Archive for the ‘artificial intelligence’ Tag
Evolutionary Algorithms
Genetic algorithms (or more generally evolutionary algorithms) is an aspect of programming that has interested me for quite a while now. The concept of using natural selection and simulating (in an abstract sense) the process of evolution of biological species with computational algorithms may not seem to useful upon first thought, but has in fact created a whole field of research in recent years. It turns out that genetic algorithms (GAs for short) are extremely useful and relatively efficient to throw at a problem about which you typically know quite little. (However. they are not terribly good at finding perfect solutions, which is why they are often used along with another late-stage optimisation algorithm.) They can be summarised as being essentially optimisation techniques that work in virtually any search space (though with varying degrees of success). Just to list a few examples of problems at which GAs tend to do well:
- Travelling Salesman Problem
- Model fitting and prediction (This is used with some degree of success to forecast stock markets.)
- Evolving artificial neural networks (These two nature-inspired AI algorithms work together quite well indeed.)
- Parameter/weight optimisation (in any system where there are large number of free parameters and complex inter-relationships)
I will point out the last one in particular, as it could potentially be used rather effectively with a game AI such as the Stratego one I am currently writing – more to come in a future post.
Unsurprisingly, many online articles have been written about evolutionary programming, ranging from basic introductions to scientific papers. If you’re curious about the topic and fancy learning a few things about it, I can recommend these articles, all written in plain understandable language:
- Genetic Algorithms Overview by Michael Skinner on Genetic Algorithms Warehouse/AI Depot
- Genetic Algorithms by Marek Obitko
- Genetic Algorithms in Plain English by Mat Buckland on AI-Junkie
Finally, to the main purpose of this post: I have recently finished coding the beta version of my Darwin.NET project and released it on Launchpad. It is a library for generic evolutionary algorithms, with direct support for genetic algorithms and also an extension for gene expression programming (GEP). The ideas presented for GEP are what initially inspired me to create this library. A comparatively recent idea (traditional GAs were first designed in the 1950s), it was originally proposed in a 2001 paper that can be found here, and is well worth the read. Despite being published for a scientific journal, it is surprisingly straightforward to comprehend and should offer anyone a good understanding of why GEP is so special (and a huge improvement over traditional GAs). The end part clearly details how it can be used to solve several complex problems – according to the author’s statistics, significantly (orders of magnitude) quicker than GAs.

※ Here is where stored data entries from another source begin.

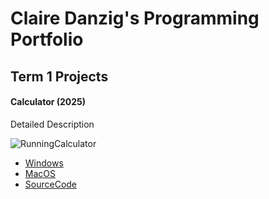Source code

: # Claire Danzig's Programming Portfolio

## Term 1 Projects

#### Calculator (2025)

Detailed Description

![RunningCalculator]()

* [Windows]()
* [MacOS]()
* [SourceCode]()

Now, the library that I have just released provides reasonably complete implementations of both GAs and GEP, though I must point out that it has not been extensively tested. (There are currently only two samples included with the source code, though they ought to at least help you get started. Before I attempt to write crazy extensions like a GEP-based algorithm to evolve neural network structure, my priority is to write a few more samples as I gradually improve upon the library. Oh, and I’ll begin to write up some proper documentation too.) I would also be very glad to hear feedback of any sort about the library (here or on Launchpad), or even a simple note that you are using it for a project! Any overlooked bugs are the first things I would like to get resolved of course, but design and feature suggestions are equally welcome…
Querying the Semantic Web
Although the Semantic Web is yet in its infancy and has a long way to go before widespread adoption, the evolution of some of its projects is finally starting to enable some interesting applications. DBpedia now provides a semantic framework for accessing much (though far from all) of the data in the 2.5 million articles currently on Wikipedia. Other projects are attemping to create semantic databases of music, books, geography, and photos, to name some of the larger ones. If you’re not very familiar with the concept of the Semantic Web, I recommend the Wikipedia article as a good introduction, though for the purposes of this post you won’t need to know the details. In summary, the eventual goal of the Semantic Web is to create a huge interlinked web of knowledge that can be accessed and utilised by computers for all sorts of tasks. This would ultimately enable a computer to perform most of the actions humans can currently perform on the WWW, such as researching knowledge, making bookings, or ordering products from online companies.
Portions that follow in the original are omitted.